Ein Zeichen des Lichtsignals des Zugschlusssignals (Zg 2) wurde durch ein Formsignal ersetzt. Diese Kombination ist durch die Ril 301 der DB Netz verboten. Durch Erkennen des Zugschlusssignals kann nach einer Zugvollständigkeitskontrolle durch den Zugführer eine Zugvollständigkeitsmeldung abgegeben werden. Der Zug muss dabei halten und darf nach dem Verlassen des betroffenen Zugfolgeabschnitts nicht verändert worden sein.
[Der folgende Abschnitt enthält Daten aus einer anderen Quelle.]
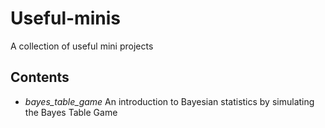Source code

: # Useful-minis
A collection of useful mini projects

## Contents

+ *bayes_table_game*
   An introduction to Bayesian statistics by simulating the Bayes Table Game
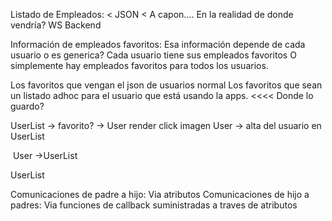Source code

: Listado de Empleados: < JSON < A capon.... En la realidad de donde vendría? WS Backend

Información de empleados favoritos:
    Esa información depende de cada usuario o es generica?
        Cada usuario tiene sus empleados favoritos
        O simplemente hay empleados favoritos para todos los usuarios.
        
Los favoritos que vengan el json de usuarios normal
Los favoritos que sean un listado adhoc para el usuario que está usando la apps. <<<<
Donde lo guardo?

UserList -> favorito? -> User
    render
        <User favorito={favorito} onFavourite="{funcionANivelDeUserList}">
click imagen User -> alta del usuario en UserList

<img onClick={this.props.onFavourite}>
User
    ->UserList

UserList


Comunicaciones de padre a hijo: Via atributos
Comunicaciones de hijo a padres: Via funciones de callback suministradas a traves de atributos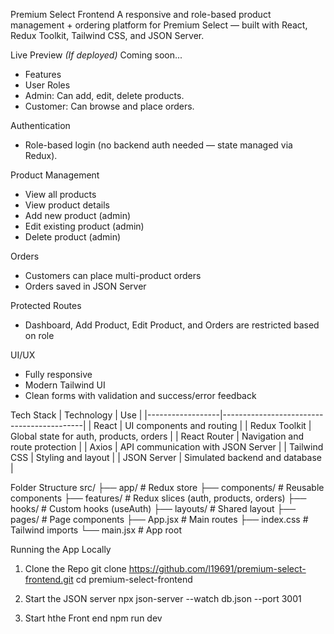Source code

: Premium Select Frontend
A responsive and role-based product management + ordering platform for Premium Select — built with React, Redux Toolkit, Tailwind CSS, and JSON Server.

Live Preview
_(If deployed)_ Coming soon...

- Features
- User Roles
- Admin: Can add, edit, delete products.
- Customer: Can browse and place orders.

Authentication

- Role-based login (no backend auth needed — state managed via Redux).

Product Management

- View all products
- View product details
- Add new product (admin)
- Edit existing product (admin)
- Delete product (admin)

Orders

- Customers can place multi-product orders
- Orders saved in JSON Server

Protected Routes

- Dashboard, Add Product, Edit Product, and Orders are restricted based on role

UI/UX

- Fully responsive
- Modern Tailwind UI
- Clean forms with validation and success/error feedback

Tech Stack
| Technology | Use |
|------------------|-------------------------------------------|
| React | UI components and routing |
| Redux Toolkit | Global state for auth, products, orders |
| React Router | Navigation and route protection |
| Axios | API communication with JSON Server |
| Tailwind CSS | Styling and layout |
| JSON Server | Simulated backend and database |

Folder Structure
src/
├── app/ # Redux store
├── components/ # Reusable components
├── features/ # Redux slices (auth, products, orders)
├── hooks/ # Custom hooks (useAuth)
├── layouts/ # Shared layout
├── pages/ # Page components
├── App.jsx # Main routes
├── index.css # Tailwind imports
└── main.jsx # App root

Running the App Locally

1. Clone the Repo
   git clone https://github.com/l19691/premium-select-frontend.git
   cd premium-select-frontend

2. Start the JSON server
   npx json-server --watch db.json --port 3001

3. Start hthe Front end
   npm run dev
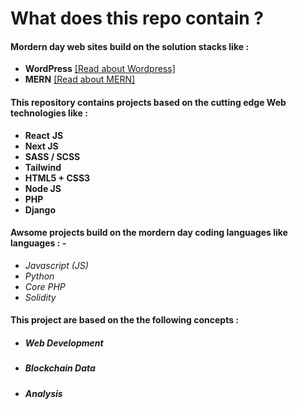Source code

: # What does this repo contain ?


#### Mordern day web sites build on the solution stacks like :
- **WordPress** [[Read about Wordpress]](hhttps://en.wikipedia.org/wiki/WordPressttp:// "[Read about Wordpress]")
- **MERN** [[Read about MERN]](https://en.wikipedia.org/wiki/MEAN_(solution_stack) "[Read about MERN]")

#### This repository contains projects based on the cutting edge Web technologies like :

- **React** **JS**
- **Next JS**
- **SASS / SCSS**
- **Tailwind**
- **HTML5 + CSS3**
- **Node JS**
- **PHP**
- **Django**

#### Awsome projects build on the mordern day coding languages like languages : - 
- *Javascript (JS)*
- *Python*
- *Core PHP*
- *Solidity*

#### This project are based on the the following concepts :
- ##### Web Development
- ##### Blockchain Data
- ##### Analysis
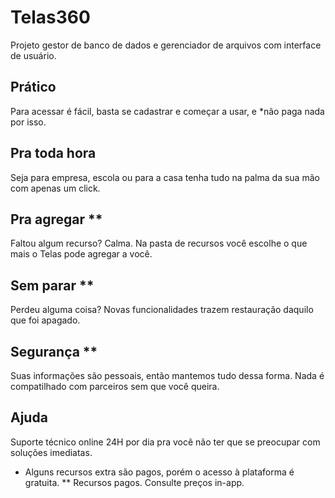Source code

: # Telas360
Projeto gestor de banco de dados e gerenciador de arquivos com interface de usuário.


## Prático
Para acessar é fácil, basta se cadastrar e começar a usar, e *não paga nada por isso.

## Pra toda hora
Seja para empresa, escola ou para a casa tenha tudo na palma da sua mão com apenas um
click.

## Pra agregar **
Faltou algum recurso? Calma. Na pasta de recursos você escolhe o que mais o Telas 
pode agregar a você. 

## Sem parar **
Perdeu alguma coisa? Novas funcionalidades trazem restauração daquilo que foi apagado.

## Segurança **
Suas informações são pessoais, então mantemos tudo dessa forma. Nada é compatilhado
com parceiros sem que você queira.

## Ajuda
Suporte técnico online 24H por dia pra você não ter que se preocupar com soluções 
imediatas.

* Alguns recursos extra são pagos, porém o acesso à plataforma é gratuita.
** Recursos pagos. Consulte preços in-app.
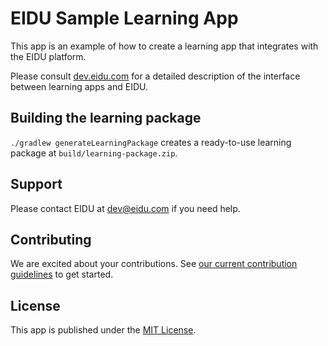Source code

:# EIDU Sample Learning App

This app is an example of how to create a learning app that integrates with the EIDU platform.

Please consult [dev.eidu.com](https://dev.eidu.com) for a detailed description of the interface
between learning apps and EIDU.

## Building the learning package

`./gradlew generateLearningPackage` creates a ready-to-use learning package at `build/learning-package.zip`.

## Support

Please contact EIDU at [dev@eidu.com](mailto:dev@eidu.com) if you need help.

## Contributing

We are excited about your contributions. See
[our current contribution guidelines](https://dev.eidu.com/contributing/overview) to get started.

## License

This app is published under the [MIT License](https://github.com/EIDU/sample-learning-app/blob/main/LICENSE).
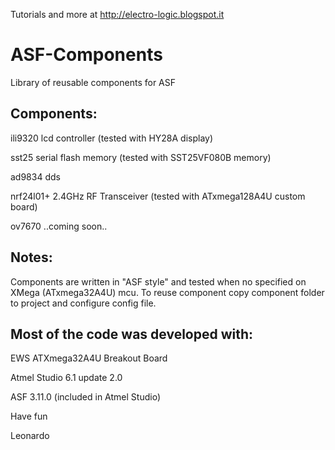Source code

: Tutorials and more at http://electro-logic.blogspot.it

ASF-Components
============

Library of reusable components for ASF

## Components:

ili9320		lcd controller		(tested with HY28A display)

sst25			serial flash memory	(tested with SST25VF080B memory)

ad9834		dds

nrf24l01+		2.4GHz RF Transceiver (tested with ATxmega128A4U custom board)

ov7670		..coming soon..

## Notes:

Components are written in "ASF style" and tested when no specified on XMega (ATxmega32A4U) mcu.
To reuse component copy component folder to project and configure config file.

## Most of the code was developed with:

EWS ATXmega32A4U Breakout Board 

Atmel Studio 6.1 update 2.0 

ASF 3.11.0 (included in Atmel Studio)




Have fun

Leonardo
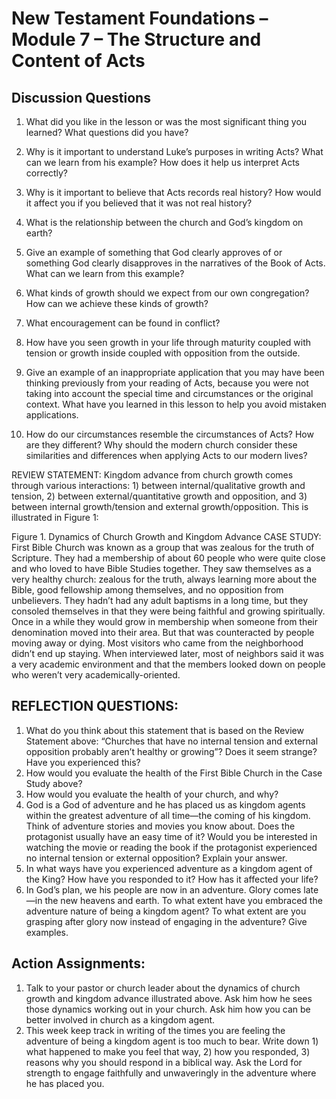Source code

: # New Testament Foundations – Module 7 – The Structure and Content of Acts
## Discussion Questions

1.	What did you like in the lesson or was the most significant thing you learned? What questions did you have?


2.	Why is it important to understand Luke’s purposes in writing Acts? What can we learn from his example? How does it help us interpret Acts correctly?


3.	Why is it important to believe that Acts records real history? How would it affect you if you believed that it was not real history?


4.	What is the relationship between the church and God’s kingdom on earth?


5.	Give an example of something that God clearly approves of or something God clearly disapproves in the narratives of the Book of Acts.  What can we learn from this example?


6.	What kinds of growth should we expect from our own congregation? How can we achieve these kinds of growth?


7.	What encouragement can be found in conflict?


8.	How have you seen growth in your life through maturity coupled with tension or growth inside coupled with opposition from the outside.


9.	Give an example of an inappropriate application that you may have been thinking previously from your reading of Acts, because you were not taking into account the special time and circumstances or the original context.  What have you learned in this lesson to help you avoid mistaken applications.


10.	How do our circumstances resemble the circumstances of Acts? How are they different? Why should the modern church consider these similarities and differences when applying Acts to our modern lives?




REVIEW STATEMENT: Kingdom advance from church growth comes through various interactions: 1) between internal/qualitative growth and tension, 2) between external/quantitative growth and opposition, and 3) between internal growth/tension and external growth/opposition. This is illustrated in Figure 1: 
 
Figure 1. Dynamics of Church Growth and Kingdom Advance
CASE STUDY: First Bible Church was known as a group that was zealous for the truth of Scripture. They had a membership of about 60 people who were quite close and who loved to have Bible Studies together. They saw themselves as a very healthy church: zealous for the truth, always learning more about the Bible, good fellowship among themselves, and no opposition from unbelievers. They hadn’t had any adult baptisms in a long time, but they consoled themselves in that they were being faithful and growing spiritually. Once in a while they would grow in membership when someone from their denomination moved into their area. But that was counteracted by people moving away or dying. Most visitors who came from the neighborhood didn’t end up staying. When interviewed later, most of neighbors said it was a very academic environment and that the members looked down on people who weren’t very academically-oriented. 

## REFLECTION QUESTIONS:

1.	What do you think about this statement that is based on the Review Statement above: “Churches that have no internal tension and external opposition probably aren’t healthy or growing”? Does it seem strange? Have you experienced this?
2.	How would you evaluate the health of the First Bible Church in the Case Study above?
3.	How would you evaluate the health of your church, and why?
4.	God is a God of adventure and he has placed us as kingdom agents within the greatest adventure of all time—the coming of his kingdom. Think of adventure stories and movies you know about. Does the protagonist usually have an easy time of it? Would you be interested in watching the movie or reading the book if the protagonist experienced no internal tension or external opposition? Explain your answer. 
5.	In what ways have you experienced adventure as a kingdom agent of the King? How have you responded to it? How has it affected your life?
6.	In God’s plan, we his people are now in an adventure. Glory comes late—in the new heavens and earth. To what extent have you embraced the adventure nature of being a kingdom agent? To what extent are you grasping after glory now instead of engaging in the adventure? Give examples.

## Action Assignments:
1.	Talk to your pastor or church leader about the dynamics of church growth and kingdom advance illustrated above. Ask him how he sees those dynamics working out in your church. Ask him how you can be better involved in church as a kingdom agent. 
2.	This week keep track in writing of the times you are feeling the adventure of being a kingdom agent is too much to bear. Write down 1) what happened to make you feel that way, 2) how you responded, 3) reasons why you should respond in a biblical way. Ask the Lord for strength to engage faithfully and unwaveringly in the adventure where he has placed you. 

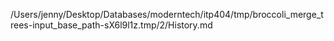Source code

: /Users/jenny/Desktop/Databases/moderntech/itp404/tmp/broccoli_merge_trees-input_base_path-sX6l9l1z.tmp/2/History.md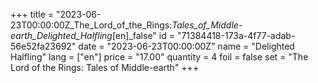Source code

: +++
title = "2023-06-23T00:00:00Z_The_Lord_of_the_Rings:_Tales_of_Middle-earth_Delighted_Halfling_[en]_false"
id = "71384418-173a-4f77-adab-56e52fa23692"
date = "2023-06-23T00:00:00Z"
name = "Delighted Halfling"
lang = ["en"]
price = "17.00"
quantity = 4
foil = false
set = "The Lord of the Rings: Tales of Middle-earth"
+++
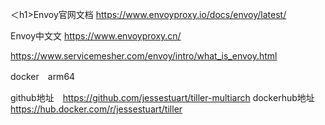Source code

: ＜h1>Envoy官网文档</h1>
https://www.envoyproxy.io/docs/envoy/latest/

Envoy中文文
https://www.envoyproxy.cn/

https://www.servicemesher.com/envoy/intro/what_is_envoy.html

docker　arm64

github地址　https://github.com/jessestuart/tiller-multiarch
dockerhub地址　https://hub.docker.com/r/jessestuart/tiller
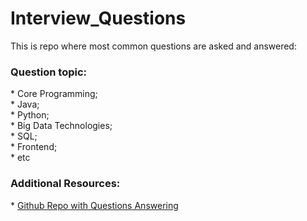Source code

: # Interview_Questions

This is repo where most common questions are asked and answered: <br>

<h3>Question topic: </h3>
* Core Programming; <br>
* Java; <br>
* Python; <br>
* Big Data Technologies; <br>
* SQL; <br>
* Frontend; <br> 
* etc

<h3>Additional Resources: </h3>
* <a href="https://github.com/enhorse/java-interview">Github Repo with Questions Answering</a>
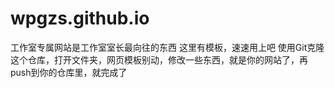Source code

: # wpgzs.github.io
工作室专属网站是工作室室长最向往的东西
这里有模板，速速用上吧
使用Git克隆这个仓库，打开文件夹，网页模板别动，修改一些东西，就是你的网站了，再push到你的仓库里，就完成了
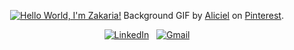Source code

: <div align="center">

[![Hello World, I'm Zakaria!](assets/header.gif)](https://github.com/kshyun28)
Background GIF by [Aliciel](https://www.pinterest.com/pin/5277724550564022/) on [Pinterest](https://www.pinterest.com/).

[![LinkedIn](https://skillicons.dev/icons?i=linkedin)](https://www.linkedin.com/in/jaspergabriel/) &nbsp;
[![Gmail](https://skillicons.dev/icons?i=gmail)](mailto:zackinfosbd@gmail.com?subject=Hello%20Zack,%20From%20Github)

</div>

<!-- ### Hi there 👋, i am Zakaria welcome to my github profile

#### A versatile developer proficient in a wide range of JavaScript and TypeScript technologies, adept at crafting both web and cross-platform mobile applications. -->

<!--
**ZackInfosbd/ZackInfosbd** is a ✨ _special_ ✨ repository because its `README.md` (this file) appears on your GitHub profile.

Here are some ideas to get you started:

- 🔭 I’m currently working on ...
- 🌱 I’m currently learning ...
- 👯 I’m looking to collaborate on ...
- 🤔 I’m looking for help with ...
- 💬 Ask me about ...
- 📫 How to reach me: ...
- 😄 Pronouns: ...
- ⚡ Fun fact: ...
-->

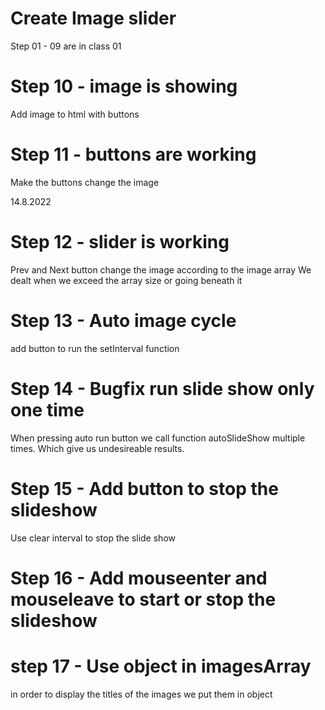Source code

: # Create Image slider 

Step 01 - 09 are in class 01

# Step 10 - image is showing
Add image to html with buttons

# Step 11 - buttons are working
Make the buttons change the image

14.8.2022
# Step 12 - slider is working
Prev and Next button change the image according to the image array
We dealt when we exceed the array size or going beneath it

# Step 13 - Auto image cycle 
add button to run the setInterval function

# Step 14 - Bugfix run slide show only one time 
When pressing auto run button we call function autoSlideShow multiple times.
Which give us undesireable results.

# Step 15 - Add button to stop the slideshow
Use clear interval to stop the slide show

# Step 16 - Add mouseenter and mouseleave to start or stop the slideshow

# step 17 - Use object in imagesArray
in order to display the titles of the images we put them in object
Der Wortlaut für eine Zugvollständigkeitsmeldung lautet: „Zug [Nummer] vollständig in [Name der Betriebsstelle] angekommen.“

Hintergrund

Ein Zug darf in der Regel einen Zugfolgeabschnitt nur befahren, wenn sich darin keine anderen Fahrzeuge befinden, mit denen der Zug zusammenstoßen könnte. Einige Verfahren zur Sicherung von Zugfahrten beruhen auf der Erkenntnis, dass ein Gleisabschnitt frei ist, wenn ihn der letzte eingefahrene Zug vollständig verlassen hat (und keine weiteren Fahrzeuge eingefahren sind).

Klassische Umsetzung

Der letzte Wagen jedes Zuges erhält bei den meisten Eisenbahnen Zugschlusssignale. Bei klassischer Sicherung der Zugfahrten kann ein Bahnbediensteter an den Schlusssignalen eines vorbeifahrenden Zuges erkennen, dass der Zug vollständig ist. Fehlen die Zugschlusssignale, ist davon auszugehen, dass sich noch Wagen im zurückliegenden Abschnitt befinden. Moderne Stellwerke und Blockanlagen verfügen meistens über eine direkte technische Gleisfreimeldung. Eine Zugvollständigkeitskontrolle aus Sicherheitsgründen ist in diesen Bereichen im Regelbetrieb nicht erforderlich.

Zugseitige Feststellung

Moderne Zugbeeinflussungssysteme bestimmen den Standort der Fahrzeuge (Zugspitze) herkömmlich quasi-kontinuierlich über ortsfeste Einrichtungen. Ist der Standort aller Züge bekannt, liegt es nahe, auf die technisch aufwendige Gleisfreimeldung zu verzichten. Beispielsweise bei ETCS Level 3 teilt der Zug per Position Report der Strecke u. a. seinen Standort mit. Die Kenntnis des Standortes der Zugspitze ist aber allein nicht ausreichend,[1] auch die Zugintegrität muss sichergestellt werden und wird als Teil des Position Reports übermittelt. Die ETCS-Zentrale wertet diese Daten aus, anhand derer die Gleisfreimeldung erfolgt.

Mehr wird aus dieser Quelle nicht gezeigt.